Hello everyone! I have been a little bit absent lately due to *cough, cough* a lurgy that left me feeling feeble and pathetic. I also hurt my back with all the coughing and so am walking around like a pale, decrepit, phlegmy old thing. I had time off work – my boss made me – and moped about the house, sleeping and complaining about life. My Mum has also been unwell (and also has some worrying back problems) and so I’ve been worrying about her as well. Lots happening – family dramas, work issues, health concerns – and all of it inevitably provokes the anxiety monster that resides in me. I want to poke it with a stick and make it go away but it laughs in my face and makes its presence known with various aches, pains and physical ailments. I even got pimples! I don’t get pimples!!! I am forty three years old, for crying out loud – I didn’t even have pimples when I was a teenager.

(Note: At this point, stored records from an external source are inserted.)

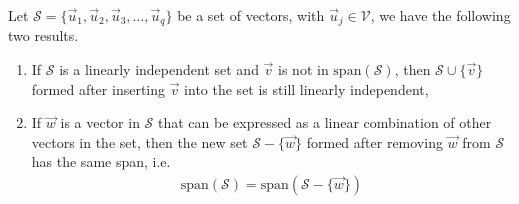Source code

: \begin{thm}
\label{thm:plusminus}
Let $\mathcal{S} = \{\vec{u}_1, \vec{u}_2, \vec{u}_3, \ldots, \vec{u}_q\}$ be a set of vectors, with $\vec{u}_j \in \mathcal{V}$, we have the following two results.
\begin{enumerate}[label=(\alph*)]
    \item If $\mathcal{S}$ is a linearly independent set and $\vec{v}$ is not in $\text{span}(\mathcal{S})$, then $\mathcal{S} \cup \{\vec{v}\}$ formed after inserting $\vec{v}$ into the set is still linearly independent,
    \item If $\vec{w}$ is a vector in $\mathcal{S}$ that can be expressed as a linear combination of other vectors in the set, then the new set $\mathcal{S} - \{\vec{w}\}$ formed after removing $\vec{w}$ from $\mathcal{S}$ has the same span, i.e.
    \begin{align*}
    \text{span}(\mathcal{S}) = \text{span}(\mathcal{S} - \{\vec{w}\})
    \end{align*}
\end{enumerate}
\end{thm}
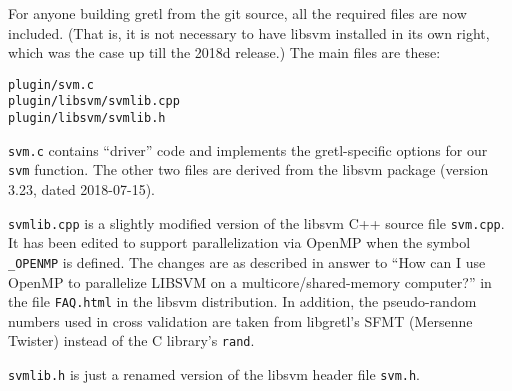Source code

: \documentclass{article}
\begin{document}
For anyone building gretl from the git source, all the required files
are now included. (That is, it is not necessary to have
\textsf{libsvm} installed in its own right, which was the case up till
the 2018d release.) The main files are these:
\begin{verbatim}
plugin/svm.c
plugin/libsvm/svmlib.cpp
plugin/libsvm/svmlib.h
\end{verbatim}

\texttt{svm.c} contains ``driver'' code and implements the
gretl-specific options for our \texttt{svm} function. The other two
files are derived from the \textsf{libsvm} package (version 3.23,
dated 2018-07-15).

\texttt{svmlib.cpp} is a slightly modified version of the
\textsf{libsvm} C++ source file \texttt{svm.cpp}. It has been edited
to support parallelization via \textsf{OpenMP} when the symbol
\texttt{\_OPENMP} is defined. The changes are as described in answer
to ``How can I use OpenMP to parallelize LIBSVM on a
multicore/shared-memory computer?'' in the file \texttt{FAQ.html} in
the \textsf{libsvm} distribution. In addition, the pseudo-random
numbers used in cross validation are taken from libgretl's
\textsf{SFMT} (Mersenne Twister) instead of the C library's
\texttt{rand}.

\texttt{svmlib.h} is just a renamed version of the \textsf{libsvm}
header file \texttt{svm.h}.



\end{document}
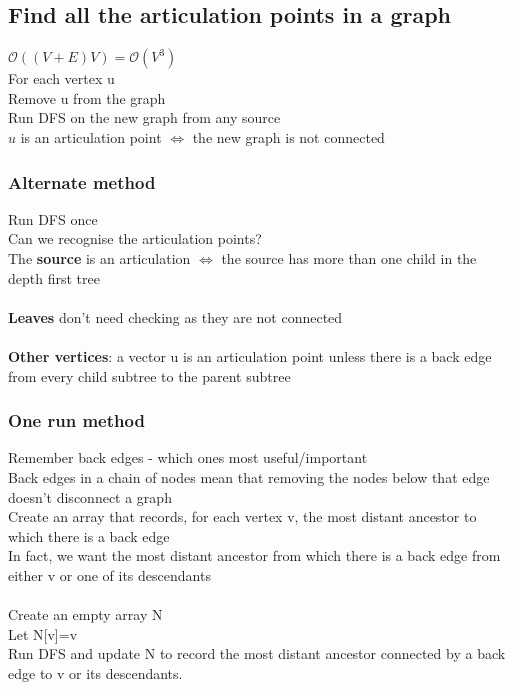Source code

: \documentclass{article}[18pt]
\begin{document}
\subsection{Find all the articulation points in a graph}
$\mathcal{O}((V+E)V)=\mathcal{O}(V^3)$\\
For each vertex u\\
Remove u from the graph\\
Run DFS on the new graph from any source\\
$u$ is an articulation point $\Leftrightarrow$ the new graph is not connected
\subsubsection{Alternate method}
Run DFS once\\
Can we recognise the articulation points?\\
The \textbf{source} is an articulation $\Leftrightarrow$ the source has more than one child in the depth first tree\\
\\
\textbf{Leaves} don't need checking as they are not connected\\
\\
\textbf{Other vertices}: a vector u is an articulation point unless there is a back edge from every child subtree to the parent subtree
\subsubsection{One run method}
Remember back edges - which ones most useful/important\\
Back edges in a chain of nodes mean that removing the nodes below that edge doesn't disconnect a graph\\
Create an array that records, for each vertex v, the most distant ancestor to which there is a back edge\\
In fact, we want the most distant ancestor from which there is a back edge from either v or one of its descendants\\
\\
Create an empty array N\\
Let N[v]=v\\
Run DFS and update N to record the most distant ancestor connected by a back edge to v or its descendants.
\end{document}
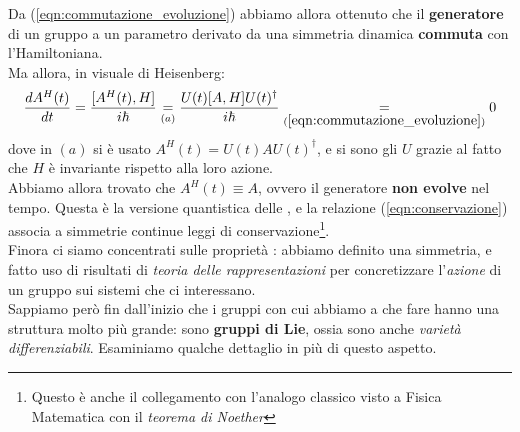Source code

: \documentclass[../../FisicaTeorica.tex]{subfiles}
\begin{document}
Da (\ref{eqn:commutazione_evoluzione}) abbiamo allora ottenuto che il \textbf{generatore} di un gruppo a un parametro  derivato da una simmetria dinamica \textbf{commuta} con l'Hamiltoniana.\\
Ma allora, in visuale di Heisenberg:
\begin{equation}
\frac{dA^H(t)}{dt}=\frac{[A^H(t),H]}{i\hbar}\underset{(a)}{=}\frac{U(t)[A,H]U(t)^\dag}{i\hbar} \underset{(\ref{eqn:commutazione_evoluzione})}{=} 0
\label{eqn:conservazione}
\end{equation}
dove in $(a)$ si è usato $A^H(t)=U(t)AU(t)^\dag$, e si sono  gli $U$ grazie al fatto che $H$ è invariante rispetto alla loro azione.\\
Abbiamo allora trovato che $A^H(t) \equiv A$, ovvero il generatore \textbf{non evolve} nel tempo. Questa è la versione quantistica delle , e la relazione (\ref{eqn:conservazione}) associa a simmetrie continue leggi di conservazione\footnote{Questo è anche il collegamento con l'analogo classico visto a Fisica Matematica con il \textit{teorema di Noether}}.\\

Finora ci siamo concentrati sulle proprietà : abbiamo definito una simmetria, e fatto uso di risultati di \textit{teoria delle rappresentazioni} per concretizzare l'\textit{azione} di un gruppo sui sistemi che ci interessano.\\
Sappiamo però fin dall'inizio che i gruppi  con cui abbiamo a che fare hanno una struttura molto più grande: sono \textbf{gruppi di Lie}, ossia sono anche \textit{varietà differenziabili}. Esaminiamo qualche dettaglio in più di questo aspetto.\\
\end{document}
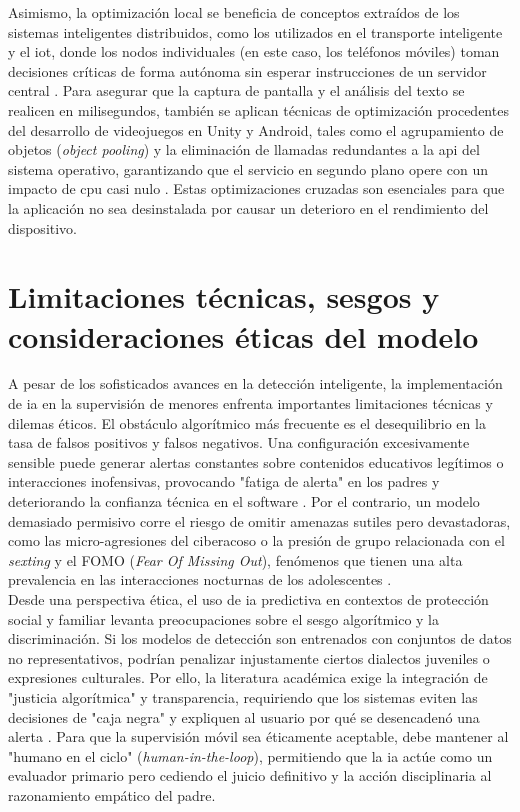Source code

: Asimismo, la optimización local se beneficia de conceptos extraídos de los sistemas inteligentes distribuidos, como los utilizados en el transporte inteligente y el \gls{iot}, donde los nodos individuales (en este caso, los teléfonos móviles) toman decisiones críticas de forma autónoma sin esperar instrucciones de un servidor central \cite{oladimeji_smart_2023}. Para asegurar que la captura de pantalla y el análisis del texto se realicen en milisegundos, también se aplican técnicas de optimización procedentes del desarrollo de videojuegos en Unity y Android, tales como el agrupamiento de objetos (\textit{object pooling}) y la eliminación de llamadas redundantes a la \gls{api} del sistema operativo, garantizando que el servicio en segundo plano opere con un impacto de \gls{cpu} casi nulo \cite{koulaxidis_improving_2022}. Estas optimizaciones cruzadas son esenciales para que la aplicación no sea desinstalada por causar un deterioro en el rendimiento del dispositivo.\\

\section{Limitaciones técnicas, sesgos y consideraciones éticas del modelo}

A pesar de los sofisticados avances en la detección inteligente, la implementación de \gls{ia} en la supervisión de menores enfrenta importantes limitaciones técnicas y dilemas éticos. El obstáculo algorítmico más frecuente es el desequilibrio en la tasa de falsos positivos y falsos negativos. Una configuración excesivamente sensible puede generar alertas constantes sobre contenidos educativos legítimos o interacciones inofensivas, provocando "fatiga de alerta" en los padres y deteriorando la confianza técnica en el software \cite{rojas_technical_2025, banic_comparison_2024}. Por el contrario, un modelo demasiado permisivo corre el riesgo de omitir amenazas sutiles pero devastadoras, como las micro-agresiones del ciberacoso o la presión de grupo relacionada con el \textit{sexting} y el FOMO (\textit{Fear Of Missing Out}), fenómenos que tienen una alta prevalencia en las interacciones nocturnas de los adolescentes \cite{tomczyk_sexting_2023}.\\

Desde una perspectiva ética, el uso de \gls{ia} predictiva en contextos de protección social y familiar levanta preocupaciones sobre el sesgo algorítmico y la discriminación. Si los modelos de detección son entrenados con conjuntos de datos no representativos, podrían penalizar injustamente ciertos dialectos juveniles o expresiones culturales. Por ello, la literatura académica exige la integración de "justicia algorítmica" y transparencia, requiriendo que los sistemas eviten las decisiones de "caja negra" y expliquen al usuario por qué se desencadenó una alerta \cite{agbana_ethical_2025}. Para que la supervisión móvil sea éticamente aceptable, debe mantener al "humano en el ciclo" (\textit{human-in-the-loop}), permitiendo que la \gls{ia} actúe como un evaluador primario pero cediendo el juicio definitivo y la acción disciplinaria al razonamiento empático del padre.\\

Anyway, what I am trying to say is that I haven’t had much time (or energy) to do any crafting. I’ve attempted a few things but mostly just moved stuff around, squinted a lot and sighed heavily at my lack of artistic ability. My craft room looks worse than normal – I have had to make a little path from the doorway to the desk so I don’t trip and break my neck, falling over the various boxes of papers and supplies. I could tidy up, yes, but that would take up precious squinting and sighing time.
In the midst of all this creative slumpery, I did manage to complete one little collage-canvas and it is OK. I will settle for ok at the moment. I don’t want to throw it out the window or set it on fire, so that’s a good sign. The little lady on it did give me some stress – I stupidly painted her with gouache paint, not realising you couldn’t put gel medium over that (without it smearing and making an unholy mess) – but I repainted her with the usual acrylics and, in the end, I quite like her and her simplicity. I tried not to muck about too much. I am still not very good at faces, but am trying to just DO them and not get bent out of shape if they are not perfect. Her lips are well wonky. Don’t look at them.
So, in essence, I tried to zen out and be “quiet and content” with this piece. The background actually looks like a single piece of text paper, but I actually collaged lots of torn pieces from different pages and then distressed / painted over it. That was the easy bit that required no swearing or nervous breakdowns (gouache – I am talking to you!).
Hope you are all well right now and having a happy week. Where is the year going?